= Ton Hartsuiker =

Dutch musician

Antoni Fredrik "Ton" Hartsuiker (12 May 1933 in Zwolle – 8 May 2015 in Utrecht) was a Dutch classical pianist, best known as a performer of 20th-century classical music, composer, music school administrator, and radio broadcaster.

He was the director of both the Music Academy of Utrecht and the Conservatorium van Amsterdam, and was also on the faculty of the Rotterdam Conservatoire and Enschede Music Academy.
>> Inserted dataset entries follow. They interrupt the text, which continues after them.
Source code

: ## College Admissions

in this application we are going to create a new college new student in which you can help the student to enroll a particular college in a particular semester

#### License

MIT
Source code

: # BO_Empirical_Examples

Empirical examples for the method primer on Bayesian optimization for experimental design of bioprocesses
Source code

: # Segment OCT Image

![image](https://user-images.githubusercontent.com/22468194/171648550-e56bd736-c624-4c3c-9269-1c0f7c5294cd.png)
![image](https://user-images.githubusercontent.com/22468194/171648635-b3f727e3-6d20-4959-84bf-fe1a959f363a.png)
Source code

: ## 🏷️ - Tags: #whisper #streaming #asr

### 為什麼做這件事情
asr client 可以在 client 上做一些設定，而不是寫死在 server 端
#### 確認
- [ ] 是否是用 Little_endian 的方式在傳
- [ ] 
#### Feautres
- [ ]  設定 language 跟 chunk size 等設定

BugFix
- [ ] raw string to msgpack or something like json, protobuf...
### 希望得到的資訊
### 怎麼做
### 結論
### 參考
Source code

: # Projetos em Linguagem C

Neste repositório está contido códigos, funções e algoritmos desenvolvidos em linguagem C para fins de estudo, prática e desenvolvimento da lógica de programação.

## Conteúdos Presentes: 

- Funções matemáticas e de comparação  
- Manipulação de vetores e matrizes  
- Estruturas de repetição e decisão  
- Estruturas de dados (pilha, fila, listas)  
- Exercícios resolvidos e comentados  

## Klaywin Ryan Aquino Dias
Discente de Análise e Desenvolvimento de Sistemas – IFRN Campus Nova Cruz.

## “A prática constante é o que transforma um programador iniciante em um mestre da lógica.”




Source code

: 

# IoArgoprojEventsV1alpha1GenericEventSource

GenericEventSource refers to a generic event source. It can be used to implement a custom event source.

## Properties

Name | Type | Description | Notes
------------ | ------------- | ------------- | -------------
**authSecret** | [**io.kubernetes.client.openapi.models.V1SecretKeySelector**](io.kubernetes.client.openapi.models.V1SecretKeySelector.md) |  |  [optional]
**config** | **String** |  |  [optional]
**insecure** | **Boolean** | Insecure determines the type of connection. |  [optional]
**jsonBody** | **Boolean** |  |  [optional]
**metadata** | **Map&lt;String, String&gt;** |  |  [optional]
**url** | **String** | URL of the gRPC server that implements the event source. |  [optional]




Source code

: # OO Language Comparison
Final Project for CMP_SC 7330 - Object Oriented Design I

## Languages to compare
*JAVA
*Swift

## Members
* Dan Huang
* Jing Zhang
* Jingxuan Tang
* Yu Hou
For 22 years he presented the program Musica Nova on Radio 4, the Dutch classical radio station, for broadcasting organization NOS. He was the musical director of and a pianist in Ensemble M (1974–1978), founded by Hartsuiker and the conductor David Porcelijn.

He won the Geneco Prize in 1998. For his contributions to music in the Netherlands he was knighted by Queen Beatrix of the Netherlands (1998) and in 2002 received the Hogenbijl Prize.

Among his many students, at several music academies and as a private teacher, were Alwin Bär, Guus Janssen, Arthur Jussen, Vera Kerstens, Christiaan Kuyvenhoven, Ralph van Raat, Christiaan Richter, Joey Roukens, Maarten van Veen, and Ljuba Moiz.